Sente il cigolio della porta aprirsi e richiudersi alle sue spalle. «Loris, ho finito, non c’è bisogno di controllare. Chiudo io» esclama, affannata, schiena ancora china sui tavoli.
I passi che incedono alle sue spalle rimbombano nel silenzio del locale ormai vuoto. Dev’essere un avventore ritardatario. Vista l'insistenza, la giovane si volta e socchiude le palpebre per mettere a fuoco la sagoma, in ombra, che le si fa incontro; la luce accecante del pieno pomeriggio, proveniente dalle vetrate, non le consente di vedere in viso chi sia entrato.

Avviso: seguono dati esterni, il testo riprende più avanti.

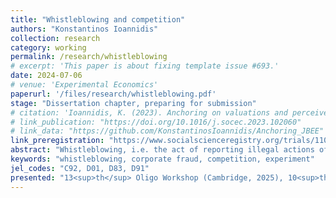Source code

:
 ```yaml
---
title: "Whistleblowing and competition"
authors: "Konstantinos Ioannidis"
collection: research
category: working
permalink: /research/whistleblowing
# excerpt: 'This paper is about fixing template issue #693.'
date: 2024-07-06
# venue: 'Experimental Economics'
paperurl: '/files/research/whistleblowing.pdf'
stage: "Dissertation chapter, preparing for submission"
# citation: 'Ioannidis, K. (2023). Anchoring on valuations and perceived informativeness. <i>Journal of Behavioral and Experimental Economics</i>. 106(102060).'
# link_publication: "https://doi.org/10.1016/j.socec.2023.102060"
# link_data: "https://github.com/KonstantinosIoannidis/Anchoring_JBEE"
link_preregistration: "https://www.socialscienceregistry.org/trials/11051"
abstract: "Whistleblowing, i.e. the act of reporting illegal actions of an organisation by an employee, is an important tool to uncover corporate fraud. Previous experimental literature studied firms independently of each other. We hypothesise that competition between firms for market revenue may decrease whistleblowing. In an experiment, we use treatments with and without competition and find an insignificant reduction of whistleblowing under competition. We also investigate rationalisations used by participants to justify not blowing the whistle. We find that denial of responsibility plays an important role, and is slightly more strongly used under competition."
keywords: "whistleblowing, corporate fraud, competition, experiment"
jel_codes: "C92, D01, D83, D91"
presented: "13<sup>th</sup> Oligo Workshop (Cambridge, 2025), 10<sup>th</sup> Annual Conference on ``Contests: Theory and Evidence'' (Reading, 2024), 3<sup>rd</sup> BUE-EBEL International Conference in Behavioural and Experimental Economics (Cairo, 2023), Economic Science Association World Meeting (Lyon, 2023)"
---
```

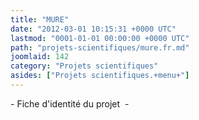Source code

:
```yaml
---
title: "MURE"
date: "2012-03-01 10:15:31 +0000 UTC"
lastmod: "0001-01-01 00:00:00 +0000 UTC"
path: "projets-scientifiques/mure.fr.md"
joomlaid: 142
category: "Projets scientifiques"
asides: ["Projets scientifiques.+menu+"]
---
```

\- Fiche d'identité du projet  -
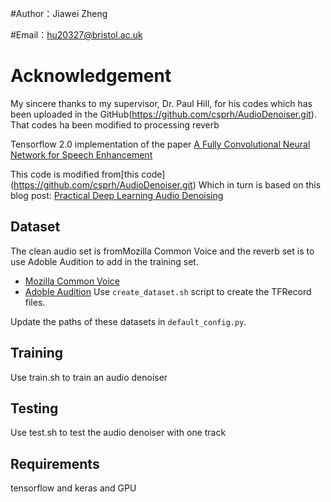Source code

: #Author：Jiawei Zheng

#Email：hu20327@bristol.ac.uk

# Acknowledgement

My sincere thanks to my supervisor, Dr. Paul Hill, for his codes which has been uploaded in the GitHub(https://github.com/csprh/AudioDenoiser.git).
That codes ha been modified to processing reverb

Tensorflow 2.0 implementation of the paper [A Fully Convolutional Neural Network for Speech Enhancement](https://pdfs.semanticscholar.org/9ed8/e2f6c338f4e0d1ab0d8e6ab8b836ea66ae95.pdf)

This code is modified from[this code] (https://github.com/csprh/AudioDenoiser.git)
Which in turn is based on this blog post: [Practical Deep Learning Audio Denoising](https://medium.com/better-programming/practical-deep-learning-audio-denoising-79c1c1aea299)

## Dataset

The clean audio set is fromMozilla Common Voice and the reverb set is to use Adoble Audition to add in the training set.

- [Mozilla Common Voice](https://voice.mozilla.org/)
- [Adoble Audition](https://www.adobe.com/cn/products/audition.html)
Use ```create_dataset.sh``` script to create the TFRecord files. 

Update the paths of these datasets in ```default_config.py```.

## Training

Use train.sh to train an audio denoiser

## Testing

Use test.sh to test the audio denoiser with one track

## Requirements

tensorflow and keras and GPU

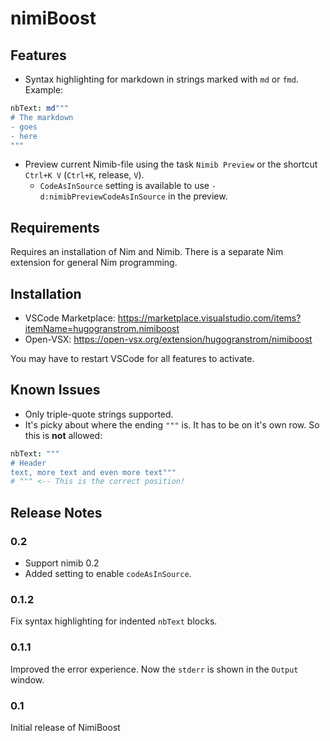 # nimiBoost
## Features

- Syntax highlighting for markdown in strings marked with `md` or `fmd`. Example:

```nim
nbText: md"""
# The markdown
- goes
- here
"""
```

- Preview current Nimib-file using the task `Nimib Preview` or the shortcut `Ctrl+K V` (`Ctrl+K`, release, `V`).
  - `CodeAsInSource` setting is available to use `-d:nimibPreviewCodeAsInSource` in the preview.
## Requirements

Requires an installation of Nim and Nimib. There is a separate Nim extension for general Nim programming. 

## Installation
- VSCode Marketplace: https://marketplace.visualstudio.com/items?itemName=hugogranstrom.nimiboost
- Open-VSX: https://open-vsx.org/extension/hugogranstrom/nimiboost 

You may have to restart VSCode for all features to activate. 
## Known Issues

- Only triple-quote strings supported.
- It's picky about where the ending `"""` is. It has to be on it's own row. So this is **not** allowed:
```nim
nbText: """
# Header
text, more text and even more text"""
# """ <-- This is the correct position!
```

## Release Notes

### 0.2
- Support nimib 0.2
- Added setting to enable `codeAsInSource`.
### 0.1.2
Fix syntax highlighting for indented `nbText` blocks.

### 0.1.1

Improved the error experience. Now the `stderr` is shown in the `Output` window. 

### 0.1

Initial release of NimiBoost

«Signore, siamo chiusi, mi dispiace» precisa la cameriera. Poco dopo però sgrana i grandi occhi verdi dalla sorpresa, quando dalla penombra emerge il viso più familiare che lei conosca.
«Hai già pranzato? Ti ho portato le lasagne.»
Lo sguardo della giovane si fa acquoso, mentre sorride. Il cuore le si stringe in una morsa, al calore di quella voce. Lui ricambia il sorriso abbassando lo sguardo, subito dopo. Non riesce a reggere quello di lei.
«No, non ho ancora pranzato. Ti ringrazio. Finisco di tirare giù le sedie e arrivo.»
La aiuta, così che possano fare prima. «Ti va di farmi compagnia al lago, qui dietro?» chiede Rey speranzosa.
«Certo» annuisce Poe.
Un silenzio imbarazzato fa eco alla quiete che li accompagna lungo le poche decine di metri più avanti, fino al pontile, dove si siedono quasi a ridosso del prato, così da poter immergere i piedi in acqua e ripararsi all’ombra dei salici al limitare della riva.
Rey si dedica al suo pranzo, affamata. Si stira un poco la schiena e fa roteare le caviglie nell’acqua fredda, prima di lanciarvi un’occhiata di disappunto «Sono gonfie come palloni» osserva stizzita.
Poe se ne sta in silenzio, mani conserte e schiena curva. Lo sguardo punta l’acqua mossa appena dal guizzo sporadico di qualche pesciolino che guizza sulla superficie calma, creando cerchi concentrici.
«Non avevo idea che lavorassi da Loris» rompe il ghiaccio lui rivolgendole un’occhiata sbieca.
«Già, quasi da due mesi, Poe. E tu... come stai?»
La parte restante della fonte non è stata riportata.